The method of use for spray foam in the attic is often dictated by the building science and design principles your architect and/or builder subscribes to. In a traditional vented attic, insulation is used on the attic floor to insulate the ceiling from the seasonal heat and/or cold. Spray foam is used where traditional fiberglass batts, or cellulose is used; between the floor joists. The rest if the attic is left un-insulated and highly vented through gable, soffit, and ridge vents in the roof structure. This type of engineered system is the most common throughout the US, but may not be the most effective.

New Technology Building Science

Spray Foam Insulation in the Attic Floor (Non-Vented Attic Spaces)

attic insulation using spray foam

In this application, considered the most effective, by most of the SPF industry, the foam is sprayed directly to the underside of the roof between the joists, down around the rim and into the soffit areas, on the gable wall ends, and effectively sealing off and insulating the entire attic space from any air infiltration.

The traditional practice of insulating the underside of the roof in the attic has raised much debate in the building industry because "standard" roofing and design techniques call for the attic to be ventilated in order to reduce moisture problems and heat build-up in the hot summer months.

However, a vented attic situation it will become approximately 130-degrees in the summer.
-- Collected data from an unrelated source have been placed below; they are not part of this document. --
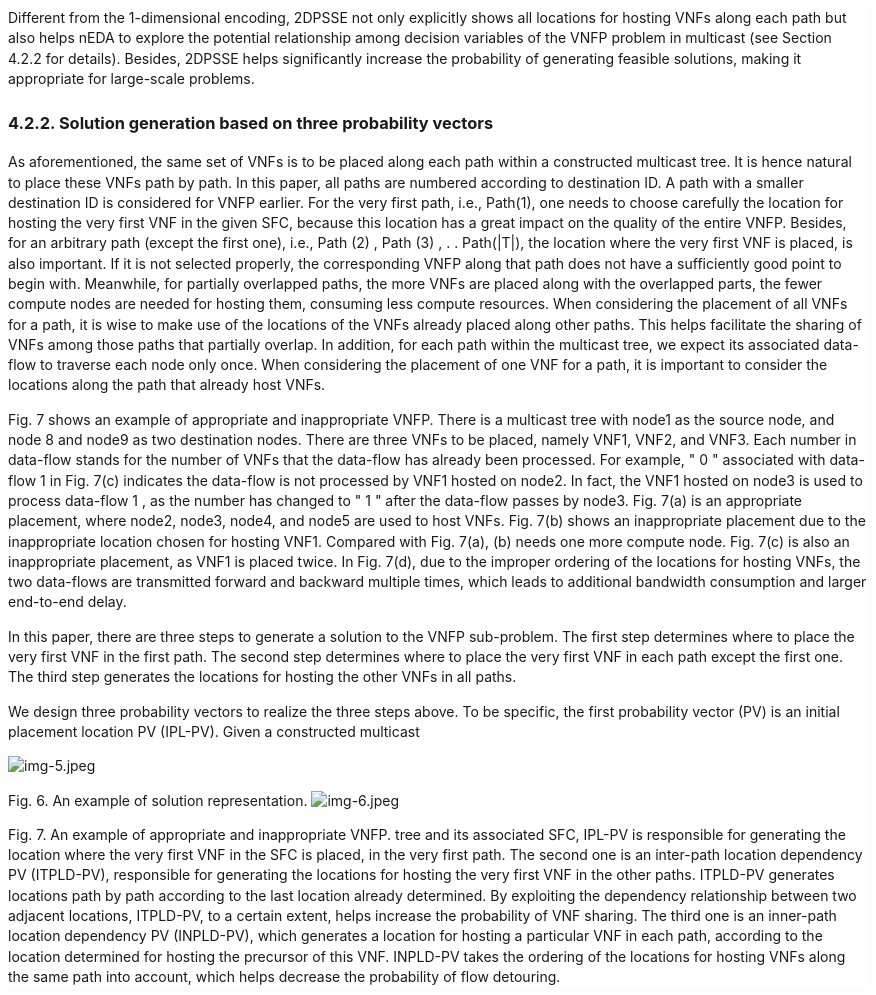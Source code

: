 Different from the 1-dimensional encoding, 2DPSSE not only explicitly shows all locations for hosting VNFs along each path but also helps nEDA to explore the potential relationship among decision variables of the VNFP problem in multicast (see Section 4.2.2 for details). Besides, 2DPSSE helps significantly increase the probability of generating feasible solutions, making it appropriate for large-scale problems.

### 4.2.2. Solution generation based on three probability vectors

As aforementioned, the same set of VNFs is to be placed along each path within a constructed multicast tree. It is hence natural to place these VNFs path by path. In this paper, all paths are numbered according to destination ID. A path with a smaller destination ID is considered for VNFP earlier. For the very first path, i.e., Path(1), one needs to choose carefully the location for hosting the very first VNF in the given SFC, because this location has a great impact on the quality of the entire VNFP. Besides, for an arbitrary path (except the first one), i.e., Path (2) , Path (3) , . . Path(|T|), the location where the very first VNF is placed, is also important. If it is not selected properly, the corresponding VNFP along that path does not have a sufficiently good point to begin with. Meanwhile, for partially overlapped paths, the more VNFs are placed along with the overlapped parts, the fewer compute nodes are needed for hosting
them, consuming less compute resources. When considering the placement of all VNFs for a path, it is wise to make use of the locations of the VNFs already placed along other paths. This helps facilitate the sharing of VNFs among those paths that partially overlap. In addition, for each path within the multicast tree, we expect its associated data-flow to traverse each node only once. When considering the placement of one VNF for a path, it is important to consider the locations along the path that already host VNFs.

Fig. 7 shows an example of appropriate and inappropriate VNFP. There is a multicast tree with node1 as the source node, and node 8 and node9 as two destination nodes. There are three VNFs to be placed, namely VNF1, VNF2, and VNF3. Each number in data-flow stands for the number of VNFs that the data-flow has already been processed. For example, " 0 " associated with data-flow 1 in Fig. 7(c) indicates the data-flow is not processed by VNF1 hosted on node2. In fact, the VNF1 hosted on node3 is used to process data-flow 1 , as the number has changed to " 1 " after the data-flow passes by node3. Fig. 7(a) is an appropriate placement, where node2, node3, node4, and node5 are used to host VNFs. Fig. 7(b) shows an inappropriate placement due to the inappropriate location chosen for hosting VNF1. Compared with Fig. 7(a), (b) needs one more compute node. Fig. 7(c) is also an inappropriate placement, as VNF1 is placed twice. In Fig. 7(d), due to the improper ordering of the locations for hosting VNFs, the two data-flows are transmitted forward and backward multiple times, which leads to additional bandwidth consumption and larger end-to-end delay.

In this paper, there are three steps to generate a solution to the VNFP sub-problem. The first step determines where to place the very first VNF in the first path. The second step determines where to place the very first VNF in each path except the first one. The third step generates the locations for hosting the other VNFs in all paths.

We design three probability vectors to realize the three steps above. To be specific, the first probability vector (PV) is an initial placement location PV (IPL-PV). Given a constructed multicast

![img-5.jpeg](img-5.jpeg)

Fig. 6. An example of solution representation.
![img-6.jpeg](img-6.jpeg)

Fig. 7. An example of appropriate and inappropriate VNFP.
tree and its associated SFC, IPL-PV is responsible for generating the location where the very first VNF in the SFC is placed, in the very first path. The second one is an inter-path location dependency PV (ITPLD-PV), responsible for generating the locations for hosting the very first VNF in the other paths. ITPLD-PV generates locations path by path according to the last location already determined. By exploiting the dependency relationship between two adjacent locations, ITPLD-PV, to a certain extent, helps increase the probability of VNF sharing. The third one is an inner-path location dependency PV (INPLD-PV), which generates a location for hosting a particular VNF in each path, according to the location determined for hosting the precursor of this VNF. INPLD-PV takes the ordering of the locations for hosting VNFs along the same path into account, which helps decrease the probability of flow detouring.
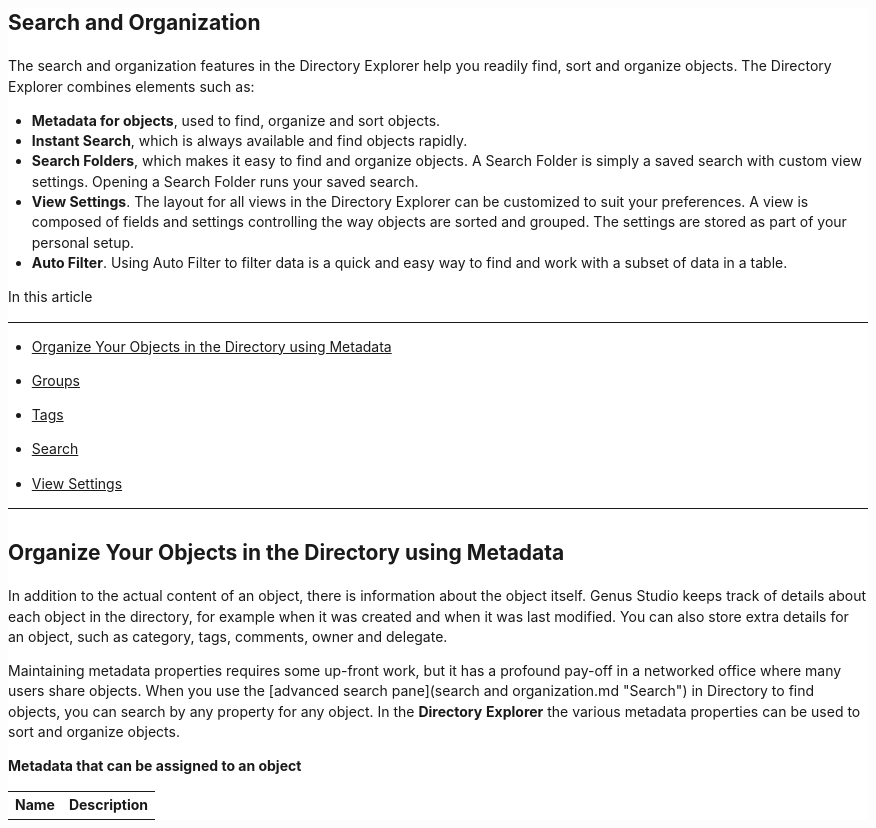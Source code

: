 ## Search and Organization

The search and organization features in the Directory Explorer help you readily find, sort and organize objects. The Directory Explorer combines elements such as:

*   **Metadata for objects**, used to find, organize and sort objects.
*   **Instant Search**, which is always available and find objects rapidly.
*   **Search Folders**, which makes it easy to find and organize objects. A Search Folder is simply a saved search with custom view settings. Opening a Search Folder runs your saved search.
*   **View Settings**. The layout for all views in the Directory Explorer can be customized to suit your preferences. A view is composed of fields and settings controlling the way objects are sorted and grouped. The settings are stored as part of your personal setup.
*   **Auto Filter**. Using Auto Filter to filter data is a quick and easy way to find and work with a subset of data in a table.

In this article

* * *

*   [Organize Your Objects in the Directory using Metadata](#organize-your-objects-in-the-directory-using-metadata)

*   [Groups](#groups)

*   [Tags](#tags)

*   [Search](#search)

*   [View Settings](#view-settings)

* * *

## Organize Your Objects in the Directory using Metadata

In addition to the actual content of an object, there is information about the object itself. Genus Studio keeps track of details about each object in the directory, for example when it was created and when it was last modified. You can also store extra details for an object, such as category, tags, comments, owner and delegate.

Maintaining metadata properties requires some up-front work, but it has a profound pay-off in a networked office where many users share objects. When you use the [advanced search pane](search and organization.md "Search") in Directory to find objects, you can search by any property for any object. In the **Directory** **Explorer** the various metadata properties can be used to sort and organize objects.

**Metadata that can be assigned to an object**

<table style="WIDTH: 100%">

<tbody>

<tr>

<th>Name</th>

<th>Description</th>

</tr>
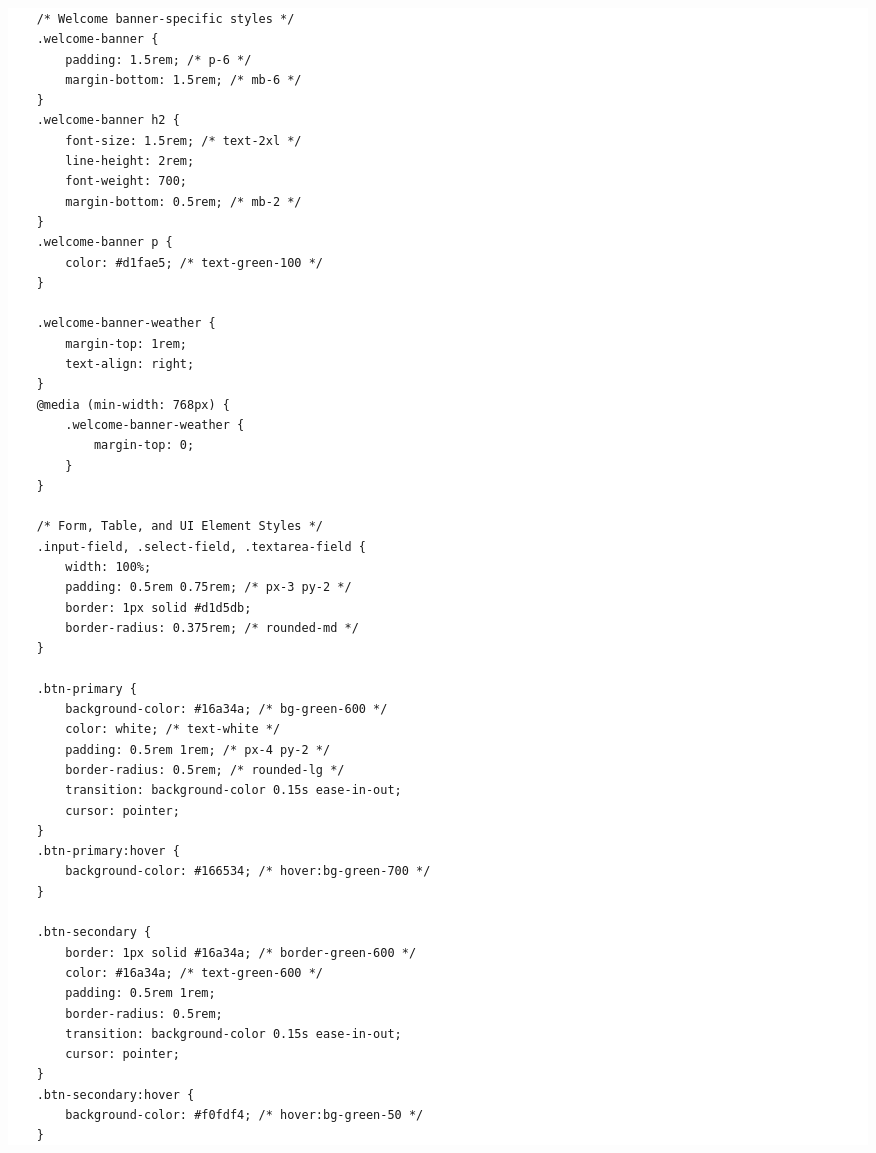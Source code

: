         /* Welcome banner-specific styles */
        .welcome-banner {
            padding: 1.5rem; /* p-6 */
            margin-bottom: 1.5rem; /* mb-6 */
        }
        .welcome-banner h2 {
            font-size: 1.5rem; /* text-2xl */
            line-height: 2rem;
            font-weight: 700;
            margin-bottom: 0.5rem; /* mb-2 */
        }
        .welcome-banner p {
            color: #d1fae5; /* text-green-100 */
        }

        .welcome-banner-weather {
            margin-top: 1rem;
            text-align: right;
        }
        @media (min-width: 768px) {
            .welcome-banner-weather {
                margin-top: 0;
            }
        }
        
        /* Form, Table, and UI Element Styles */
        .input-field, .select-field, .textarea-field {
            width: 100%;
            padding: 0.5rem 0.75rem; /* px-3 py-2 */
            border: 1px solid #d1d5db;
            border-radius: 0.375rem; /* rounded-md */
        }

        .btn-primary {
            background-color: #16a34a; /* bg-green-600 */
            color: white; /* text-white */
            padding: 0.5rem 1rem; /* px-4 py-2 */
            border-radius: 0.5rem; /* rounded-lg */
            transition: background-color 0.15s ease-in-out;
            cursor: pointer;
        }
        .btn-primary:hover {
            background-color: #166534; /* hover:bg-green-700 */
        }

        .btn-secondary {
            border: 1px solid #16a34a; /* border-green-600 */
            color: #16a34a; /* text-green-600 */
            padding: 0.5rem 1rem;
            border-radius: 0.5rem;
            transition: background-color 0.15s ease-in-out;
            cursor: pointer;
        }
        .btn-secondary:hover {
            background-color: #f0fdf4; /* hover:bg-green-50 */
        }
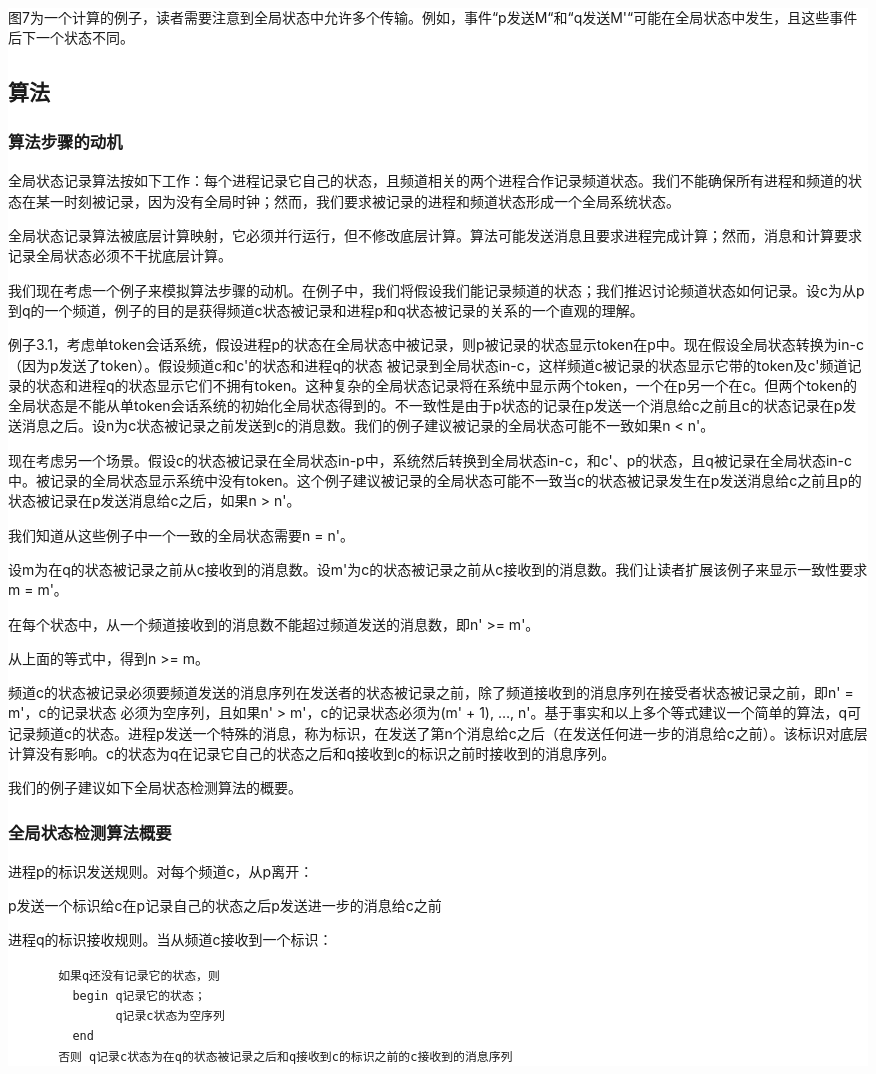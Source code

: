 图7为一个计算的例子，读者需要注意到全局状态中允许多个传输。例如，事件“p发送M“和“q发送M'“可能在全局状态中发生，且这些事件后下一个状态不同。


<a id="orge0328d2"></a>

## 算法


<a id="orgc59b399"></a>

### 算法步骤的动机

全局状态记录算法按如下工作：每个进程记录它自己的状态，且频道相关的两个进程合作记录频道状态。我们不能确保所有进程和频道的状态在某一时刻被记录，因为没有全局时钟；然而，我们要求被记录的进程和频道状态形成一个全局系统状态。

全局状态记录算法被底层计算映射，它必须并行运行，但不修改底层计算。算法可能发送消息且要求进程完成计算；然而，消息和计算要求记录全局状态必须不干扰底层计算。

我们现在考虑一个例子来模拟算法步骤的动机。在例子中，我们将假设我们能记录频道的状态；我们推迟讨论频道状态如何记录。设c为从p到q的一个频道，例子的目的是获得频道c状态被记录和进程p和q状态被记录的关系的一个直观的理解。

例子3.1，考虑单token会话系统，假设进程p的状态在全局状态中被记录，则p被记录的状态显示token在p中。现在假设全局状态转换为in-c（因为p发送了token）。假设频道c和c'的状态和进程q的状态 被记录到全局状态in-c，这样频道c被记录的状态显示它带的token及c'频道记录的状态和进程q的状态显示它们不拥有token。这种复杂的全局状态记录将在系统中显示两个token，一个在p另一个在c。但两个token的全局状态是不能从单token会话系统的初始化全局状态得到的。不一致性是由于p状态的记录在p发送一个消息给c之前且c的状态记录在p发送消息之后。设n为c状态被记录之前发送到c的消息数。我们的例子建议被记录的全局状态可能不一致如果n < n'。

现在考虑另一个场景。假设c的状态被记录在全局状态in-p中，系统然后转换到全局状态in-c，和c'、p的状态，且q被记录在全局状态in-c中。被记录的全局状态显示系统中没有token。这个例子建议被记录的全局状态可能不一致当c的状态被记录发生在p发送消息给c之前且p的状态被记录在p发送消息给c之后，如果n > n'。

我们知道从这些例子中一个一致的全局状态需要n = n'。

设m为在q的状态被记录之前从c接收到的消息数。设m'为c的状态被记录之前从c接收到的消息数。我们让读者扩展该例子来显示一致性要求m = m'。

在每个状态中，从一个频道接收到的消息数不能超过频道发送的消息数，即n' >= m'。

从上面的等式中，得到n >= m。

频道c的状态被记录必须要频道发送的消息序列在发送者的状态被记录之前，除了频道接收到的消息序列在接受者状态被记录之前，即n' = m'，c的记录状态 必须为空序列，且如果n' > m'，c的记录状态必须为(m' + 1), &#x2026;, n'。基于事实和以上多个等式建议一个简单的算法，q可记录频道c的状态。进程p发送一个特殊的消息，称为标识，在发送了第n个消息给c之后（在发送任何进一步的消息给c之前）。该标识对底层计算没有影响。c的状态为q在记录它自己的状态之后和q接收到c的标识之前时接收到的消息序列。

我们的例子建议如下全局状态检测算法的概要。


<a id="org84303c2"></a>

### 全局状态检测算法概要

进程p的标识发送规则。对每个频道c，从p离开：

p发送一个标识给c在p记录自己的状态之后p发送进一步的消息给c之前

进程q的标识接收规则。当从频道c接收到一个标识：

           如果q还没有记录它的状态，则
             begin q记录它的状态；
                   q记录c状态为空序列
             end
           否则 q记录c状态为在q的状态被记录之后和q接收到c的标识之前的c接收到的消息序列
There's no reason for your air-conditioning and vent-ductwork to have to work in that type of severe conditions. There is also opportunity for moisture to form due to condensation on these appliances.

By applying spray foam directly to the underside of the roof deck, it now insulates the attic space from the extreme heat that once radiated thorough the hot shingles sheathing and roof. The severe temperatures no longer exist in the attic. In short, the attic now becomes a "conditioned" space of the house that is just as comfortable as any other room in the home.

Most builders and designers will tell you that this system is no good because wood needs to breathe and that the shingles on your roof will now overheat, get too hot and curl off.

We have done a great deal of research on the “breathing wood” issue and have found that most furniture manufactures actually kiln dry wood before use. They claim that if any wood is permitted to "breathe" this adds to deterioration over time. Kiln dry wood, used in all furniture, contains a small amount of moisture. If that moisture continues to dry out you will start to see cracks and splits. They take extra precautions to make sure that wood is sealed completely. Wood must be totally sealed. Properly finished and maintained furniture will not have this problem. Perhaps this is why we paint our house, and our fences, and everything else. I put up a fence a few years ago, left it to breathe, and now it is falling down because it is rotten. So much for breathing wood…

I recently met with an ELK Premium Building Products rep at a trade show last year, and they claimed their shingles have no problems whatsoever being used over an un-vented roof deck. So much for curling shingles…

In a standard insulation system, ceiling insulation reduces the transfer of heat from the attic to the living space (in the summer). Attic temperatures can often approach 140F during the day. Most of this heat enters the attic space through a multi-step process. First, solar energy warms the shingles and sheathing. The hot sheathing then transfers heat to the rest of the attic through conduction, convection and radiant heat transfer. The 140F temperature of the underside roof surface drives the heat transfer process.

By insulating the roof surface with spray foam, the surface temperature exposed to the attic (the temperature driving the heat transfer) is reduced by as much as 40F. Both conduction and convection heat transfer are proportional to a temperature difference, so that heat transfer will be reduced proportional to a drop in surface temperature.

The benefits of including the attic in the insulated space are:

  • Duct leakage and heat loss/gain from ducts is much less of an issue.
  • Air sealing is easier in the roof that in the ceiling.
  • Dust and loose insulation are less likely to migrate down to the living space.
  • Tests show energy costs are lower when the attic is sealed.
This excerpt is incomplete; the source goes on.